Emmanuel Macron illibéral, vraiment ?

Ce texte est un droit de réponse à l’article Macron : la grande illusion libérale de Danton.

S’il est louable de vouloir rendre ses lettres de noblesses à la théorie libérale, le libéralisme ayant aujourd’hui pris un tout autre sens, cette tentative de réhabilitation souffre de nombreuses insuffisances. Cette réponse se veut une reprise succincte des principaux problèmes posés, en aucun cas une attaque personnelle à l’encontre du plus ou moins mystérieux Danton, ni une histoire et un état des lieux exhaustif du libéralisme. La plupart des sujets soulevés demanderaient de longs développements à eux seuls, mais encore une fois, cet article se veut simplement une réponse brève.

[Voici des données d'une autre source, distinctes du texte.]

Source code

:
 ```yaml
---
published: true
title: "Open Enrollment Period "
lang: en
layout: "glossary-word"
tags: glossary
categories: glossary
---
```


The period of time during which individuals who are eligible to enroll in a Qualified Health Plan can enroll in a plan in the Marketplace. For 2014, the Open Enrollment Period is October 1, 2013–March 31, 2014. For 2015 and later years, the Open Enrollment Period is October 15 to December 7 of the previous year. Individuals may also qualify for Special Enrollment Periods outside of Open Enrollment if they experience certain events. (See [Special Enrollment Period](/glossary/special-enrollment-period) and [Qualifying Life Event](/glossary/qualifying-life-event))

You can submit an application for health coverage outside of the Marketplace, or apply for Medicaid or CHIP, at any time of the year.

Les Français et le libéralisme

Il faut d’abord bien se rendre compte que dans le débat public, « libéralisme » est devenu synonyme de libéralisme économique. C’est d’ailleurs à cette aune qu’il faut interpréter les jugements de la presse et des « Français » sur le libéralisme : cela explique notamment pourquoi « les Français » le considèrent de droite. Ce n’est ni une erreur ni une idée reçue, puisque ce n’est pas le libéralisme en général qui est en vue. Cette confusion a d’autres conséquences, en particulier sur la prétendue méfiance des Français envers le libéralisme. Quel libéralisme ? Économique ? Politique ? Dans les deux cas, une partie de la population y adhère, une autre se sent moins libérale, ce qui ne l’empêche pas d’en partager certaines valeurs. La « méfiance naturelle des Français » envers le libéralisme est un mythe : si méfiance il y a, elle n’est pas absolue, pas dans toute la population, et surtout pas naturelle. Il faudrait au contraire réfléchir aux raisons de cette méfiance.

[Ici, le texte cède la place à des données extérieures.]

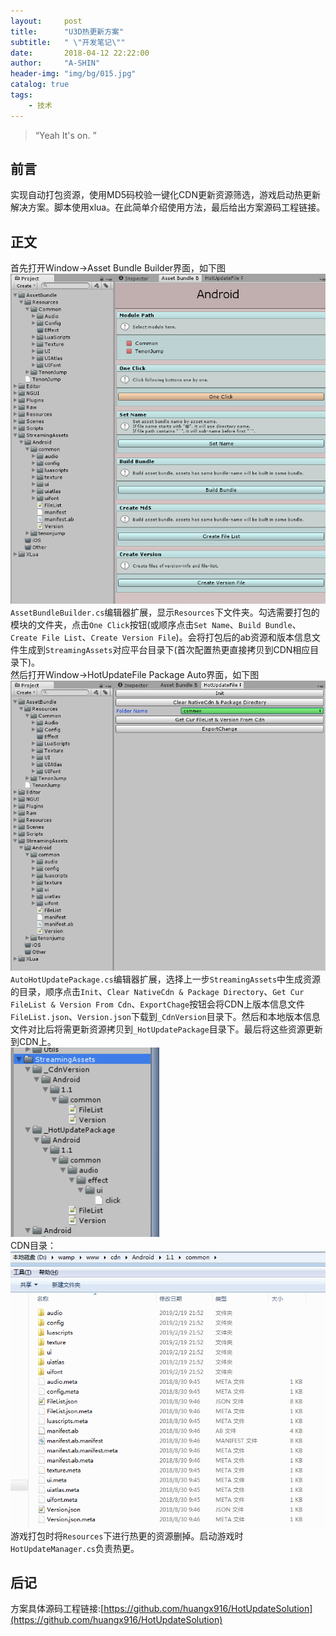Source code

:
 ```yaml
---
layout:     post
title:      "U3D热更新方案"
subtitle:   " \"开发笔记\""
date:       2018-04-12 22:22:00
author:     "A-SHIN"
header-img: "img/bg/015.jpg"
catalog: true
tags:
    - 技术
---
```


> “Yeah It's on. ”

## 前言
实现自动打包资源，使用MD5码校验一键化CDN更新资源筛选，游戏启动热更新解决方案。脚本使用xlua。在此简单介绍使用方法，最后给出方案源码工程链接。
## 正文  
首先打开Window->Asset Bundle Builder界面，如下图
<img class="shadow" src="/img/in-post/hotupdate/1.png" width="720">
`AssetBundleBuilder.cs`编辑器扩展，显示`Resources`下文件夹。勾选需要打包的模块的文件夹，点击`One Click`按钮(或顺序点击`Set Name`、`Build Bundle`、`Create File List`、`Create Version File`)。会将打包后的ab资源和版本信息文件生成到`StreamingAssets`对应平台目录下(首次配置热更直接拷贝到CDN相应目录下)。  
然后打开Window->HotUpdateFile Package Auto界面，如下图
<img class="shadow" src="/img/in-post/hotupdate/2.png" width="725">  
`AutoHotUpdatePackage.cs`编辑器扩展，选择上一步`StreamingAssets`中生成资源的目录，顺序点击`Init`、`Clear NativeCdn & Package Directory`、`Get Cur FileList & Version From Cdn`、`ExportChage`按钮会将CDN上版本信息文件`FileList.json`、`Version.json`下载到`_CdnVersion`目录下。然后和本地版本信息文件对比后将需更新资源拷贝到`_HotUpdatePackage`目录下。最后将这些资源更新到CDN上。  
<img class="shadow" src="/img/in-post/hotupdate/4.png" width="238">  
CDN目录：
<img class="shadow" src="/img/in-post/hotupdate/3.png" width="673">  
游戏打包时将`Resources`下进行热更的资源删掉。启动游戏时`HotUpdateManager.cs`负责热更。
## 后记
方案具体源码工程链接:[https://github.com/huangx916/HotUpdateSolution](https://github.com/huangx916/HotUpdateSolution)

La presse française et le libéralisme

M. Macron serait honni par la presse française en raison de sa politique « ultralibérale » qui n’en serait finalement pas une. Pourtant, pendant la campagne présidentielle, Le Monde, L’Obs, ou bien par la suite Le Figaro (et la liste est longue), semblaient apprécier le candidat Macron [1]. À y regarder de plus près, les médias dominants ne remettent pas en cause les composantes libérales de la politique du président. Tout au plus lui demandent-ils d’apaiser « la grogne » des Français pour pouvoir continuer à « réformer », « moderniser », « transformer en profondeur » le pays. La critique désignant le président comme ultralibéral n’émane que très peu de la presse, mais plutôt des opposants. Le traitement médiatique de M. Macron mériterait de bien plus amples considérations, mais ce n’est pas le cœur du sujet.

La France et le libéralisme

De même, dire que le libéralisme est français est excessif. Il est assez illusoire d’essayer de cerner l’origine du libéralisme car ses conditions de possibilité et les idées sur lesquelles il s’appuie ne sont pas apparues soudainement. Avant les Lumières, John Locke posait déjà les bases d’une théorie libérale. Malgré cela, la tradition libérale française n’est pas morte. Les économistes libéraux courent les rues et squattent les plateaux télévisés tandis que les think thank fleurissent (Fondation Saint-Simon, Institut Montaigne, Génération Libre…). Les vagues successives de privatisations, la déréglementation des marchés financiers, l’adhésion à l’Union européenne, les « réformes » du droit du travail ne sont que les éléments les plus saillants du libéralisme économique en œuvre depuis des décennies. Sur le plan social, la peine de mort a été abolie, l’homosexualité progressivement acceptée, l’avortement autorisé etc. Cela ne signifie pas que la France est un idéal libéral, mais qu’affirmer le contraire est faux.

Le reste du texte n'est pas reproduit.